- _YOUR INSTRUCTIONS_
Would you reproduce, word for word, only the lines running from the top of the data through the line containing "An element $n\le", and none of the pictures?

- _DATA TO USE_
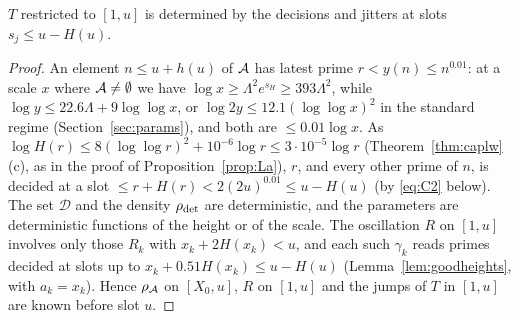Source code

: \begin{lemma}[Adaptedness]\label{lem:adapted}
$T$ restricted to $[1,u]$ is determined by the decisions and jitters at slots $s_j\le u-H(u)$.
\end{lemma}
\begin{proof}
An element $n\le u+h(u)$ of $\Abs$ has latest prime $r<y(n)\le n^{0.01}$: at a scale $x$ where $\Abs\ne\emptyset$ we have
$\log x\ge\Lambda^2e^{s_H}\ge393\Lambda^2$, while $\log y\le22.6\Lambda+9\log\log x$, or $\log2y\le12.1(\log\log x)^2$ in the standard
regime (Section~\ref{sec:params}), and both are $\le0.01\log x$. As $\log H(r)\le8(\log\log r)^2+10^{-6}\log r\le3\cdot10^{-5}\log r$
(Theorem~\ref{thm:caplw}(c), as in the proof of Proposition~\ref{prop:La}), $r$, and every other prime of $n$, is decided at a slot
$\le r+H(r)<2(2u)^{0.01}\le u-H(u)$ (by \eqref{eq:C2} below). The set $\mathcal D$ and the density $\rhodet$ are deterministic, and the
parameters are deterministic functions of the height or of the scale. The oscillation $R$ on $[1,u]$ involves only those $R_k$ with $x_k+2H(x_k)<u$, and each
such $\gamma_k$ reads primes decided at slots up to $x_k+0.51H(x_k)\le u-H(u)$ (Lemma~\ref{lem:goodheights}, with $a_k=x_k$). Hence $\rho_{\Abs}$ on $[X_0,u]$, $R$ on $[1,u]$ and
the jumps of $T$ in $[1,u]$ are known before slot $u$.
\end{proof}

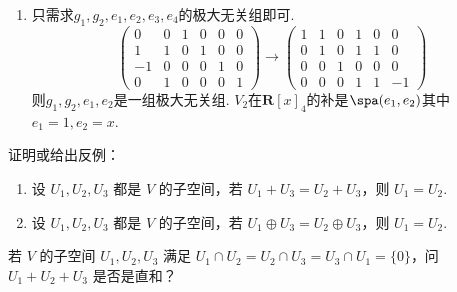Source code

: \begin{exercise}
\begin{exgroup}
\begin{answer}
\begin{enumerate}
                \item 只需求$g_1,g_2,e_1,e_2,e_3,e_4$的极大无关组即可.
                      \[\begin{pmatrix}
                              0  & 0 & 1 & 0 & 0 & 0 \\
                              1  & 1 & 0 & 1 & 0 & 0 \\
                              -1 & 0 & 0 & 0 & 1 & 0 \\
                              0  & 1 & 0 & 0 & 0 & 1\end{pmatrix}\rightarrow
                          \begin{pmatrix}
                              1 & 1 & 0 & 1 & 0 & 0  \\
                              0 & 1 & 0 & 1 & 1 & 0  \\
                              0 & 0 & 1 & 0 & 0 & 0  \\
                              0 & 0 & 0 & 1 & 1 & -1\end{pmatrix}\]
                      则$g_1,g_2,e_1,e_2$是一组极大无关组. $V_2$在$\mathbf{R}[x]_4$的补是$\spa(e_1,e_2)$其中$e_1=1,e_2=x$.
            \end{enumerate}
        \end{answer}
        \item 证明或给出反例：
        \begin{enumerate}
            \item 设 $U_1, U_2, U_3$ 都是 $V$ 的子空间，若 $U_1 + U_3 = U_2 + U_3$，则 $U_1 = U_2$.
            \item 设 $U_1, U_2, U_3$ 都是 $V$ 的子空间，若 $U_1 \oplus U_3 = U_2 \oplus U_3$，则 $U_1 = U_2$.
        \end{enumerate}
        \begin{answer}

        \end{answer}

        \item 若 $V$ 的子空间 $U_1,U_2,U_3$ 满足 $U_1 \cap U_2 = U_2 \cap U_3 = U_3 \cap U_1 = \{0\}$，问 $U_1 + U_2 + U_3$ 是否是直和？
        \begin{answer}

        \end{answer}


\end{exgroup}
\end{exercise}
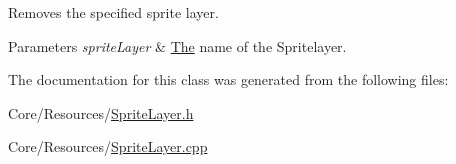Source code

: Removes the specified sprite layer. 


\begin{DoxyParams}{Parameters}
{\em sprite\-Layer} & \hyperlink{classThe}{The} name of the Spritelayer. \\
\hline
\end{DoxyParams}


The documentation for this class was generated from the following files\-:\begin{DoxyCompactItemize}
\item 
Core/\-Resources/\hyperlink{SpriteLayer_8h}{Sprite\-Layer.\-h}\item 
Core/\-Resources/\hyperlink{SpriteLayer_8cpp}{Sprite\-Layer.\-cpp}\end{DoxyCompactItemize}
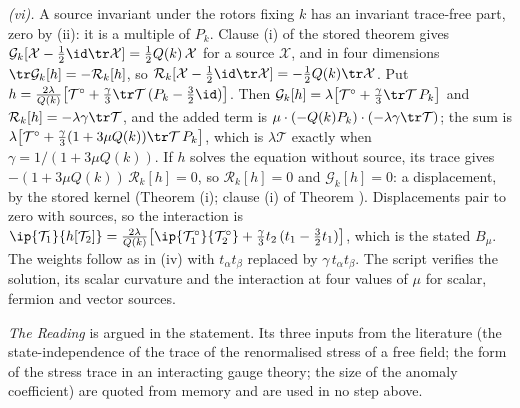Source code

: \emph{(vi).} A source invariant under the rotors fixing $k$ has an invariant trace-free part, zero by (ii): it is a multiple of $P_{k}$. Clause (i) of the stored theorem gives $\mathcal{G}_{k}[\mathcal{X} - \tfrac12\id\tr\mathcal{X}] = \tfrac12 Q(k)\,\mathcal{X}$ for a source $\mathcal{X}$, and in four dimensions $\tr\mathcal{G}_{k}[h] = -\mathcal{R}_{k}[h]$, so $\mathcal{R}_{k}[\mathcal{X} - \tfrac12\id\tr\mathcal{X}] = -\tfrac12 Q(k)\tr\mathcal{X}$. Put $h = \tfrac{2\lambda}{Q(k)}\bigl[\mathcal{T}^{\circ} + \tfrac{\gamma}{3}\tr\mathcal{T}\,(P_{k} - \tfrac32\id)\bigr]$. Then $\mathcal{G}_{k}[h] = \lambda\bigl[\mathcal{T}^{\circ} + \tfrac{\gamma}{3}\tr\mathcal{T}\,P_{k}\bigr]$ and $\mathcal{R}_{k}[h] = -\lambda\gamma\tr\mathcal{T}$, and the added term is $\mu \cdot (-Q(k)P_{k}) \cdot (-\lambda\gamma\tr\mathcal{T})$; the sum is $\lambda\bigl[\mathcal{T}^{\circ} + \tfrac{\gamma}{3}(1 + 3\mu Q(k))\tr\mathcal{T}\,P_{k}\bigr]$, which is $\lambda\mathcal{T}$ exactly when $\gamma = 1/(1 + 3\mu Q(k))$. If $h$ solves the equation without source, its trace gives $-(1 + 3\mu Q(k))\,\mathcal{R}_{k}[h] = 0$, so $\mathcal{R}_{k}[h] = 0$ and $\mathcal{G}_{k}[h] = 0$: a displacement, by the stored kernel (Theorem (i); clause (i) of Theorem ). Displacements pair to zero with sources, so the interaction is $\ip{\mathcal{T}_{1}}{h[\mathcal{T}_{2}]} = \tfrac{2\lambda}{Q(k)}\bigl[\ip{\mathcal{T}_{1}^{\circ}}{\mathcal{T}_{2}^{\circ}} + \tfrac{\gamma}{3}t_{2}\,(t_{1} - \tfrac32 t_{1})\bigr]$, which is the stated $B_{\mu}$. The weights follow as in (iv) with $t_{\alpha}t_{\beta}$ replaced by $\gamma\,t_{\alpha}t_{\beta}$. The script verifies the solution, its scalar curvature and the interaction at four values of $\mu$ for scalar, fermion and vector sources.

\emph{The Reading} is argued in the statement. Its three inputs from the literature (the state-independence of the trace of the renormalised stress of a free field; the form of the stress trace in an interacting gauge theory; the size of the anomaly coefficient) are quoted from memory and are used in no step above.
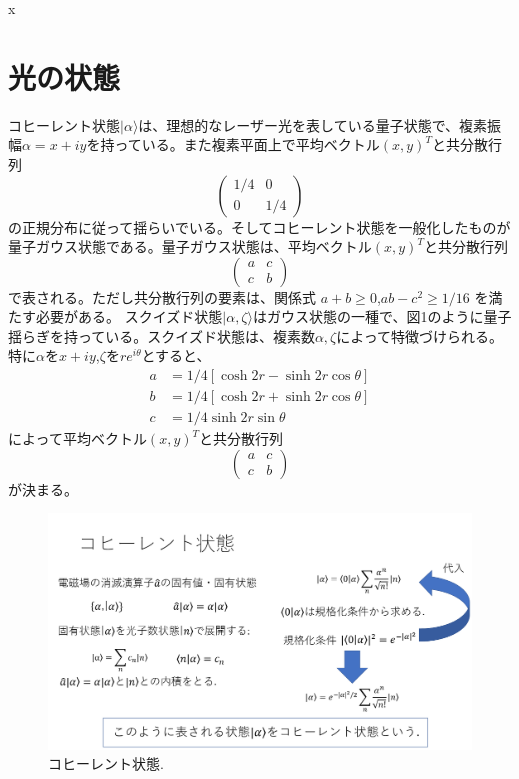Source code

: x\chapter{光の状態
}

コヒーレント状態$|\alpha\rangle$は、理想的なレーザー光を表している量子状態で、複素振幅$\alpha=x+iy$を持っている。また複素平面上で平均ベクトル$(x,y)^T$と共分散行列
$$
\begin{pmatrix}
1/4&0\\
0&1/4
\end{pmatrix}
$$
の正規分布に従って揺らいでいる。そしてコヒーレント状態を一般化したものが量子ガウス状態である。量子ガウス状態は、平均ベクトル$(x,y)^T$と共分散行列
$$
\begin{pmatrix}
a&c\\
c&b
\end{pmatrix}
$$
で表される。ただし共分散行列の要素は、関係式
$a+b\geq 0$,$ab-c^2\geq1/16$
を満たす必要がある。
スクイズド状態$|\alpha,\zeta\rangle$はガウス状態の一種で、図1のように量子揺らぎを持っている。スクイズド状態は、複素数$\alpha,\zeta$によって特徴づけられる。特に$\alpha$を$x+iy$,$\zeta$を$re^{i\theta}$とすると、
\begin{equation}
\begin{split}
a&=1/4[\cosh 2r-\sinh 2r\cos\theta]\\
b&=1/4[\cosh 2r+\sinh 2r\cos\theta]\\
c&=1/4\sinh 2r\sin\theta
\end{split}
\end{equation}
によって平均ベクトル$(x,y)^T$と共分散行列
\begin{equation}
\begin{pmatrix}
a&c\\
c&b
\end{pmatrix}
\end{equation}
が決まる。

\begin{figure}[htbp]
        \centering   
        \includegraphics[width=1.0\textwidth]{img/zemi9.png}
        \caption[sample image (png)]{コヒーレント状態.}
        \label{Fig:1_5_1}
    \end{figure}
    
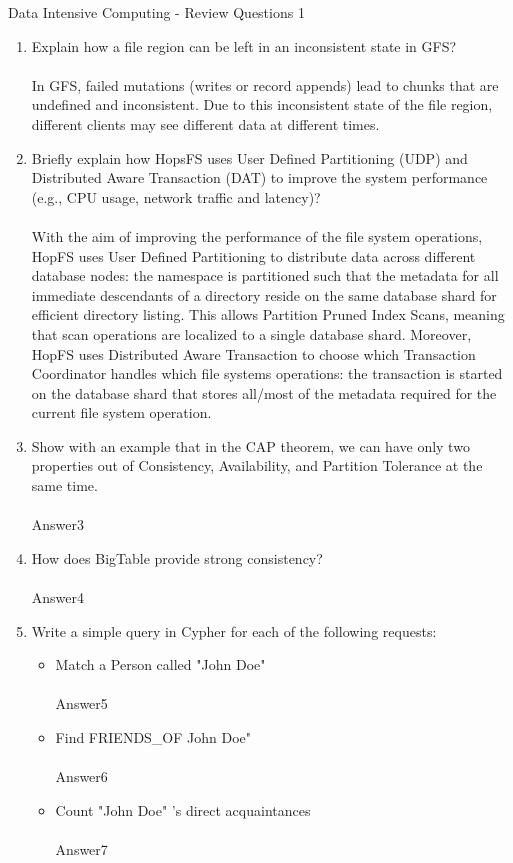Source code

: \documentclass[]{report}
\begin{document}
\begin{center}
 {\Large Data Intensive Computing - Review Questions 1}
\end{center}
\vspace{1cm}
\justify
\begin{enumerate}
 \item Explain how a file region can be left in an inconsistent state in GFS?\\\\
In GFS, failed mutations (writes or record appends) lead to chunks that are undefined and inconsistent. Due to this inconsistent state of the file region, different clients may see different data at different times.

 
 \item Briefly explain how HopsFS uses User Defined Partitioning (UDP) and Distributed Aware Transaction (DAT) to improve the system performance (e.g., CPU usage, network traffic and latency)?\\\\
With the aim of improving the performance of the file system operations, HopFS uses User Defined Partitioning to distribute data across different database nodes: the namespace is partitioned
such that the metadata for all immediate descendants of a directory reside on the same database shard for efficient directory listing. This allows Partition Pruned Index Scans, meaning that scan operations are localized to a single database shard.
Moreover, HopFS uses Distributed Aware Transaction to choose which Transaction Coordinator handles which file systems operations: the transaction is started on the database shard that stores all/most of the metadata required for the current file system operation.

 
 \item Show with an example that in the CAP theorem, we can have only two properties out of Consistency, Availability, and Partition Tolerance at the same time.\\\\
 Answer3
 
 \item How does BigTable provide strong consistency?\\\\
 Answer4
 
 \item Write a simple query in Cypher for each of the following requests:
 \begin{itemize}
    	\item Match a Person called "John Doe"\\\\
	Answer5
        \item Find FRIENDS\_OF John Doe"\\\\
        Answer6
        \item Count "John Doe" 's direct acquaintances\\\\
        Answer7
  \end{itemize}

\end{enumerate}
\end{document}
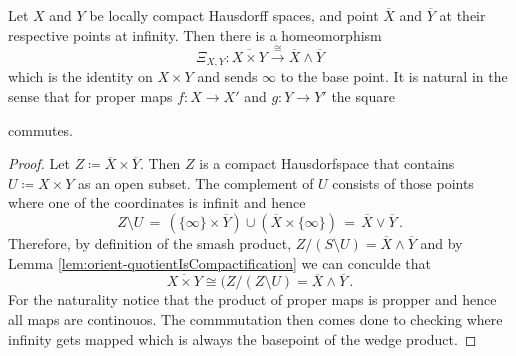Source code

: \begin{lemma}\label{lem:orient-compactificationOfProduct}
	Let $X$ and $Y$ be locally compact Hausdorff spaces, and point $\overline{X}$ and
	$\overline{Y}$ at their respective points at infinity. Then there is a
	homeomorphism
	\begin{equation*}
		\Xi_{X,Y}:\overline{X\times Y}\xrightarrow{\ \cong\ } \overline{X}\wedge \overline{Y}
	\end{equation*}
	which is the identity on $X\times Y$ and sends $\infty$ to the base point.
	It is natural in the sense that for proper maps $f:X\to X'$ and $g:Y\to Y'$ the
	square
	\begin{center}
	\end{center}
	commutes.
\end{lemma}
\begin{proof}
    Let $Z\coloneq \overline{X}\times \overline{Y}$. Then $Z$ is a compact Hausdorfspace that contains $U\coloneq X\times Y$ as an open subset. The complement of $U$ consists of those points where one of the coordinates is infinit and hence
    \begin{equation*}
        Z\setminus U\,=\,(\{\infty\}\times \overline{Y})\cup (\overline{X}\times \{\infty\})\,=\, \overline{X}\vee \overline{Y}\,.
    \end{equation*}Therefore, by definition of the smash product, $ Z\big/(S\setminus U)=\overline{X}\wedge \overline{Y}$ and by Lemma \ref{lem:orient-quotientIsCompactification} we can conculde that 
    \begin{equation*}
        \overline{X\times Y} \cong (Z\big/ (Z\setminus U)=\overline{X}\wedge \overline{Y}\,.
    \end{equation*}
    For the naturality notice that the product of proper maps is propper and hence all maps are continouos. The commmutation then comes done to checking where infinity gets mapped which is always the basepoint of the wedge product.
\end{proof}
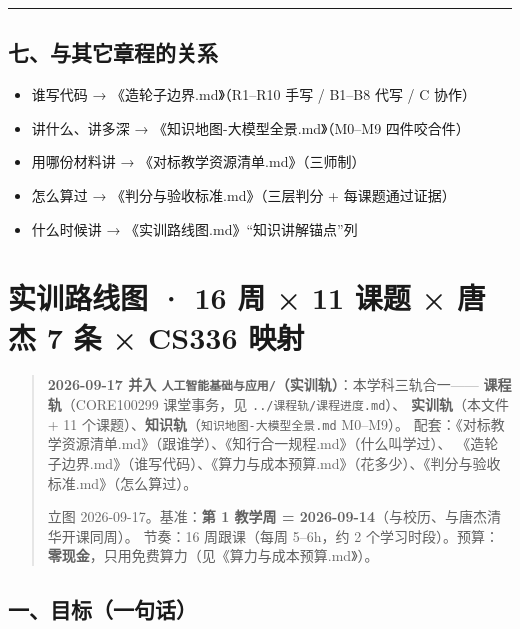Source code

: \documentclass[
  chinese,
  11pt,
]{ctexart}
\providecommand{\tightlist}{%
  \setlength{\itemsep}{0pt}\setlength{\parskip}{0pt}}
\begin{document}
\begin{center}\rule{0.5\linewidth}{0.5pt}\end{center}

\subsection{七、与其它章程的关系}\label{ux4e03ux4e0eux5176ux5b83ux7ae0ux7a0bux7684ux5173ux7cfb}

\begin{itemize}
\tightlist
\item
  谁写代码 → 《造轮子边界.md》（R1--R10 手写 / B1--B8 代写 / C 协作）
\item
  讲什么、讲多深 → 《知识地图-大模型全景.md》（M0--M9 四件咬合件）
\item
  用哪份材料讲 → 《对标教学资源清单.md》（三师制）
\item
  怎么算过 → 《判分与验收标准.md》（三层判分 + 每课题通过证据）
\item
  什么时候讲 → 《实训路线图.md》``知识讲解锚点''列
\end{itemize}

\newpage

\section{实训路线图 · 16 周 × 11 课题 × 唐杰 7 条 × CS336 映射}\label{ux5b9eux8badux8defux7ebfux56fe-16-ux5468-11-ux8bfeux9898-ux5510ux6770-7-ux6761-cs336-ux6620ux5c04}

\begin{quote}
\textbf{2026-09-17 并入 \texttt{人工智能基础与应用/}（实训轨）}：本学科三轨合一------ \textbf{课程轨}（CORE100299 课堂事务，见 \texttt{../课程轨/课程进度.md}）、 \textbf{实训轨}（本文件 + 11 个课题）、\textbf{知识轨}（\texttt{知识地图-大模型全景.md} M0--M9）。 配套：《对标教学资源清单.md》（跟谁学）、《知行合一规程.md》（什么叫学过）、 《造轮子边界.md》（谁写代码）、《算力与成本预算.md》（花多少）、《判分与验收标准.md》（怎么算过）。

立图 2026-09-17。基准：\textbf{第 1 教学周 = 2026-09-14}（与校历、与唐杰清华开课同周）。 节奏：16 周跟课（每周 5--6h，约 2 个学习时段）。预算：\textbf{零现金}，只用免费算力（见《算力与成本预算.md》）。
\end{quote}

\subsection{一、目标（一句话）}\label{ux4e00ux76eeux6807ux4e00ux53e5ux8bdd}
\end{document}
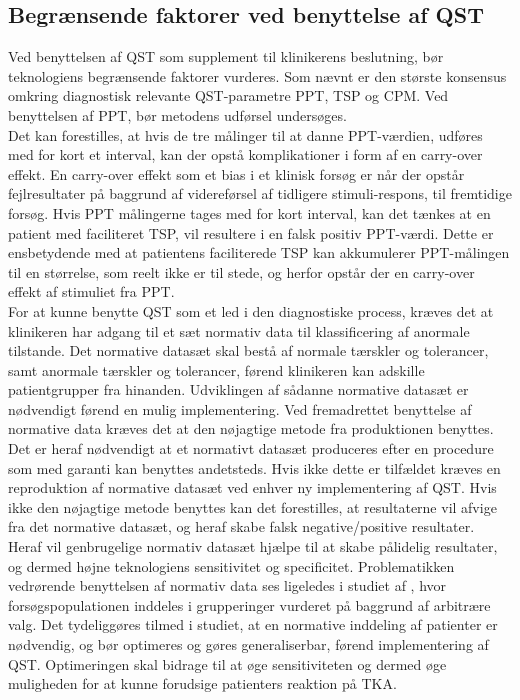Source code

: \subsection{Begrænsende faktorer ved benyttelse af QST}
Ved benyttelsen af QST som supplement til klinikerens beslutning, bør teknologiens begrænsende faktorer vurderes. Som nævnt er den største konsensus omkring diagnostisk relevante QST-parametre PPT, TSP og CPM. Ved benyttelsen af PPT, bør metodens udførsel undersøges. \\
Det kan forestilles, at hvis de tre målinger til at danne PPT-værdien, udføres med for kort et interval, kan der opstå komplikationer i form af en carry-over effekt. En carry-over effekt som et bias i et klinisk forsøg er når der opstår fejlresultater på baggrund af videreførsel af tidligere stimuli-respons, til fremtidige forsøg. Hvis PPT målingerne tages med for kort interval, kan det tænkes at en patient med faciliteret TSP, vil resultere i en falsk positiv PPT-værdi. Dette er ensbetydende med at patientens faciliterede TSP kan akkumulerer PPT-målingen til en størrelse, som reelt ikke er til stede, og herfor opstår der en carry-over effekt af stimuliet fra PPT. \citep{Porta2008}  \\
For at kunne benytte QST som et led i den diagnostiske process, kræves det at klinikeren har adgang til et sæt normativ data til klassificering af anormale tilstande. Det normative datasæt skal bestå af normale tærskler og tolerancer, samt anormale tærskler og tolerancer, førend klinikeren kan adskille patientgrupper fra hinanden. Udviklingen af sådanne normative datasæt er nødvendigt førend en mulig implementering. Ved fremadrettet benyttelse af normative data kræves det at den nøjagtige metode fra produktionen benyttes. Det er heraf nødvendigt at et normativt datasæt produceres efter en procedure som med garanti kan benyttes andetsteds. Hvis ikke dette er tilfældet kræves en reproduktion af normative datasæt ved enhver ny implementering af QST. Hvis ikke den nøjagtige metode benyttes kan det forestilles, at resultaterne vil afvige fra det normative datasæt, og heraf skabe falsk negative/positive resultater. Heraf vil genbrugelige normativ datasæt  hjælpe til at skabe pålidelig resultater, og dermed højne teknologiens sensitivitet og specificitet.  \citep{Yarnitsky1997} Problematikken vedrørende benyttelsen af normativ data ses ligeledes i studiet af , hvor forsøgspopulationen inddeles i grupperinger vurderet på baggrund af arbitrære valg. Det tydeliggøres tilmed i studiet, at en normative inddeling af patienter er nødvendig, og bør optimeres og gøres generaliserbar, førend implementering af QST. Optimeringen skal bidrage til at øge sensitiviteten og dermed øge muligheden for at kunne forudsige patienters reaktion på TKA. \\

- _WRITTEN RESPONSE_
Source code

: \begin{lemma}[Adaptedness]\label{lem:adapted}
$T$ restricted to $[1,u]$ is determined by the decisions and jitters at slots $s_j\le u-H(u)$.
\end{lemma}
\begin{proof}
An element $n\le u+h(u)$ of $\Abs$ has latest prime $r<y(n)\le n^{0.01}$: at a scale $x$ where $\Abs\ne\emptyset$ we have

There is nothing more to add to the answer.